▶ Work item
Among the lines of the entries below, count those containing the word "способностей" and answer with the number only.

▶ Dataset records
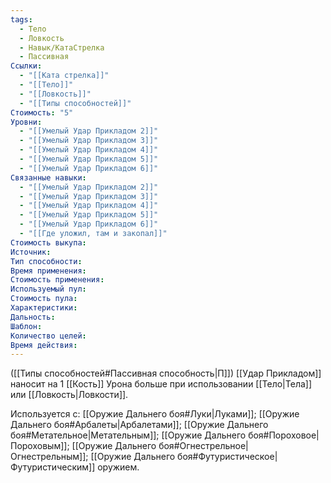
 ```yaml
---
tags:
  - Тело
  - Ловкость
  - Навык/КатаСтрелка
  - Пассивная
Ссылки:
  - "[[Ката стрелка]]"
  - "[[Тело]]"
  - "[[Ловкость]]"
  - "[[Типы способностей]]"
Стоимость: "5"
Уровни:
  - "[[Умелый Удар Прикладом 2]]"
  - "[[Умелый Удар Прикладом 3]]"
  - "[[Умелый Удар Прикладом 4]]"
  - "[[Умелый Удар Прикладом 5]]"
  - "[[Умелый Удар Прикладом 6]]"
Связанные навыки:
  - "[[Умелый Удар Прикладом 2]]"
  - "[[Умелый Удар Прикладом 3]]"
  - "[[Умелый Удар Прикладом 4]]"
  - "[[Умелый Удар Прикладом 5]]"
  - "[[Умелый Удар Прикладом 6]]"
  - "[[Где уложил, там и закопал]]"
Стоимость выкупа:
Источник:
Тип способности:
Время применения:
Стоимость применения:
Используемый пул:
Стоимость пула:
Характеристики:
Дальность:
Шаблон:
Количество целей:
Время действия:
---
```

([[Типы способностей#Пассивная способность|П]]) [[Удар Прикладом]] наносит на 1 [[Кость]] Урона больше при использовании [[Тело|Тела]] или [[Ловкость|Ловкости]]. 

Используется с: [[Оружие Дальнего боя#Луки|Луками]]; [[Оружие Дальнего боя#Арбалеты|Арбалетами]]; [[Оружие Дальнего боя#Метательное|Метательным]]; [[Оружие Дальнего боя#Пороховое|Пороховым]]; [[Оружие Дальнего боя#Огнестрельное|Огнестрельным]]; [[Оружие Дальнего боя#Футуристическое|Футуристическим]] оружием.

▶ Solution for this problem
2